Awk Programming II: Life in a Shell

Awk Programming III: the One-Dimensional Cellular Automaton

I have given a short introduction to this very useful Unix program by also showing two example of elaborate applications. In this fourth article of the series, I am going to show a little library of functions that can be used for basic statistical analysis of data sets. I have written (and rewritten) many of these function but I have spent little time to collect them in a library that can be used by other user. So this article give me the motivation to achieve this target. I didn’t extensively test the library so I am realeasing it as alpha version. If you spot errors or you have improved it then please just send me your modified code!

READING DATA SETS

We start with a function that can be used to read data from a text file (ascii format). A good data reader should be able to read common data format such as comma separated (cvs) or space separated data files. It should also be able to spik blank lines or lines starting with special characters. It would be also handy to select the columns that need to be read and also check and skip lines with inconsistent data sets (missing data or NaNs). This is what exacty work the function ReadData() given in the Appendix. But shall we see it more in details.

ReadData(filename,fsep,skipchr,warn,range,ndata,data)

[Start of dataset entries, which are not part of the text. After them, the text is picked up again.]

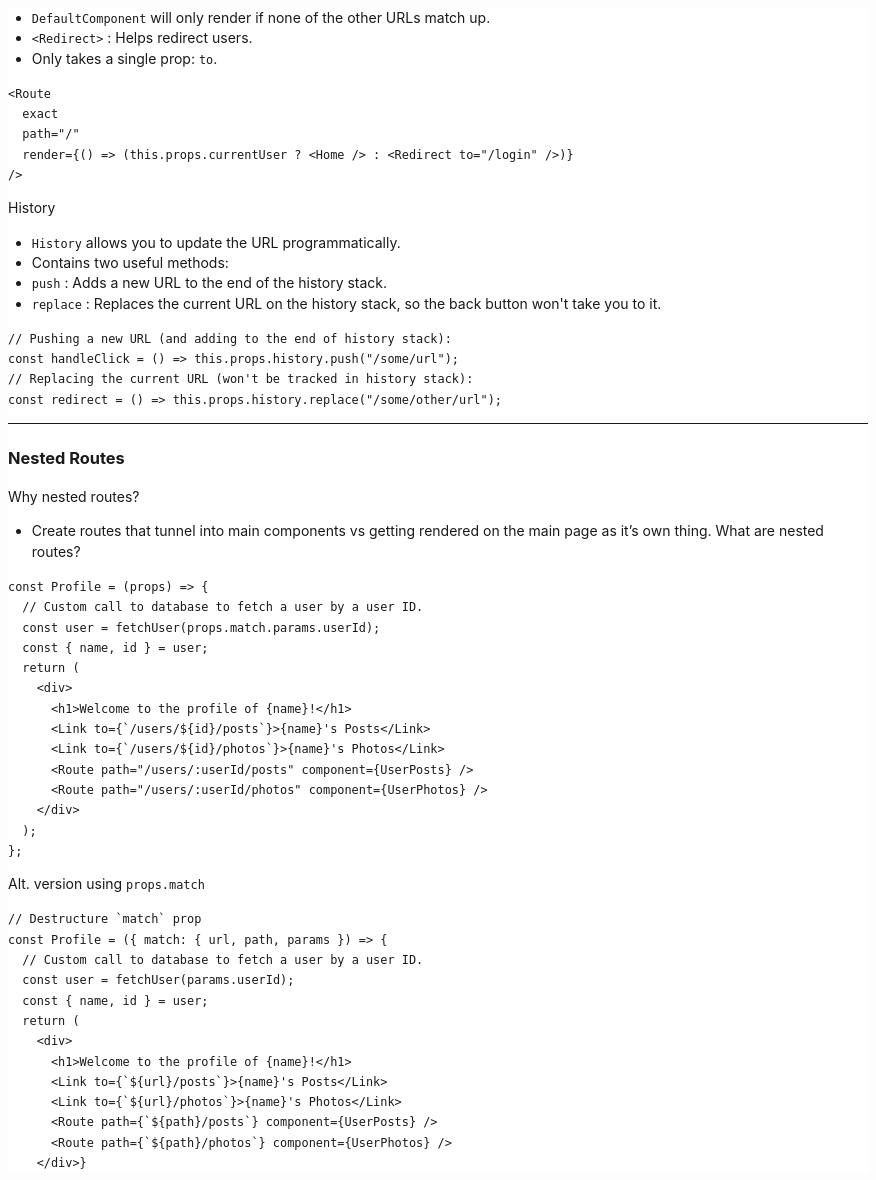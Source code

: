 - `DefaultComponent` will only render if none of the other URLs match up.
- `<Redirect>` : Helps redirect users.
- Only takes a single prop: `to`.

```
<Route
  exact
  path="/"
  render={() => (this.props.currentUser ? <Home /> : <Redirect to="/login" />)}
/>
```

History

- `History` allows you to update the URL programmatically.
- Contains two useful methods:
- `push` : Adds a new URL to the end of the history stack.
- `replace` : Replaces the current URL on the history stack, so the back button won't take you to it.

```
// Pushing a new URL (and adding to the end of history stack):
const handleClick = () => this.props.history.push("/some/url");
// Replacing the current URL (won't be tracked in history stack):
const redirect = () => this.props.history.replace("/some/other/url");
```

---

### Nested Routes

Why nested routes?

- Create routes that tunnel into main components vs getting rendered on the main page as it’s own thing. What are nested routes?

```
const Profile = (props) => {
  // Custom call to database to fetch a user by a user ID.
  const user = fetchUser(props.match.params.userId);
  const { name, id } = user;
  return (
    <div>
      <h1>Welcome to the profile of {name}!</h1>
      <Link to={`/users/${id}/posts`}>{name}'s Posts</Link>
      <Link to={`/users/${id}/photos`}>{name}'s Photos</Link>
      <Route path="/users/:userId/posts" component={UserPosts} />
      <Route path="/users/:userId/photos" component={UserPhotos} />
    </div>
  );
};
```

Alt. version using `props.match`

```
// Destructure `match` prop
const Profile = ({ match: { url, path, params }) => {
  // Custom call to database to fetch a user by a user ID.
  const user = fetchUser(params.userId);
  const { name, id } = user;
  return (
    <div>
      <h1>Welcome to the profile of {name}!</h1>
      <Link to={`${url}/posts`}>{name}'s Posts</Link>
      <Link to={`${url}/photos`}>{name}'s Photos</Link>
      <Route path={`${path}/posts`} component={UserPosts} />
      <Route path={`${path}/photos`} component={UserPhotos} />
    </div>}
```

The function read the data from a file with name provided in the variable filename. The program skips all empty record, those starting with one of the characters contained in the regular expression skipchar. For example, a regular expressions such as skipchr=”@|#|;” skips the occurrence of the characters “at” or “hash” or semicolomn. The variable warn is used to check the behavior of the program if alphabetic characters or NaN or INF values are present in the data. If the variable is set to 0, the function gives a warning without stop the program, if set to 1 then the function terminate the program after the first warning.

The field separator is specified in fsep and it is used to set the awk internal variable FS and define the separator between data. The variable can be assigned with single character such as fsep=” “ or fsep=”,” or ESC codes such as fsep=FS=”\t” for tab-delimited.

The column in the data record can be read in two ways by set the element zero of the array range[]. For range[0]=0, a adjoint range of data is specified by setting the first element is at range[1] the last one in range[2]. For range[0]=1, the first element in range[1] is the number of data to read followed by the specific field in the record where the data is located.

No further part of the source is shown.